Ali “OOFT!” Herron kicks off his 2012 release schedule with only his second solo EP on Foto Recordings, a label he founded as a main creative outlet for his own productions as well as showcasing work from contemporaries like Deep Space Orchestra and Andy Ash. Known for his pitched-down disco re-edits and languid house, this release sees the Scotsman flirt with his more up-beat, techno leanings.
Memories is dominated by a singular metallic stab and purposeful beats which are enlivened with the introduction of glossy, arpeggiated keys and soaring strings.
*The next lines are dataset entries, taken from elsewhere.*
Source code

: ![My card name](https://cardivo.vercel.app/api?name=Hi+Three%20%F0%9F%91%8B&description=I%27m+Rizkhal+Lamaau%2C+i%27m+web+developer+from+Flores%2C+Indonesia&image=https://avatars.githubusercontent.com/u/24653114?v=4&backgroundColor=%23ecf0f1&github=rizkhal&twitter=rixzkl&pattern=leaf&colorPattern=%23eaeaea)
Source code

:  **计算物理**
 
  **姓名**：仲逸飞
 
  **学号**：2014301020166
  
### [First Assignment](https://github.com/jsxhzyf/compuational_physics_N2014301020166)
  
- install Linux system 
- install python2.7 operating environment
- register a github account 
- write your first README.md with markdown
Depending on your point of view, the 120 BPM tempo might seem pedestrian at best, but Herrons ability to raise energy levels by skillfully blending and expanding the various elements makes this an unlikely weapon in the right hands, at the right time. Billy sees him explore more familiar avenues, teasing out sluggish piano and vocal loops over equally drowsy percussion, throwing in the odd chord progression to keep things interesting. With the re-edit bubble all but having burst, it appears there is still time for a swaggering, slinky disco workout. Esa “Mervin Granger” Williams gives the title track the Sub Club treatment on the digital-only remix of Memories, reworking the original to blistering effect with his signature bustling rhythmic dexterity and breezy sonic bursts. The fabled Glasgow venue has long stood as a symbolic beacon to the rich and prolific output of the city’s residents, and the Rememory Music helmsman no doubt had this in mind when employing the monstrous kick and spirited bass line that dominates this remix.
With only a handful of solo efforts under his belt so far, one gets the impression that Ooft feels more at home remixing and releasing his peers, almost content at taking a back seat and weighing in without stealing the limelight. With an EP as polished and varied as this, however, the man from up north reminds us that he is still one of the finest purveyors of the “Glasgow sound” and that there is still something stirring in Scotland.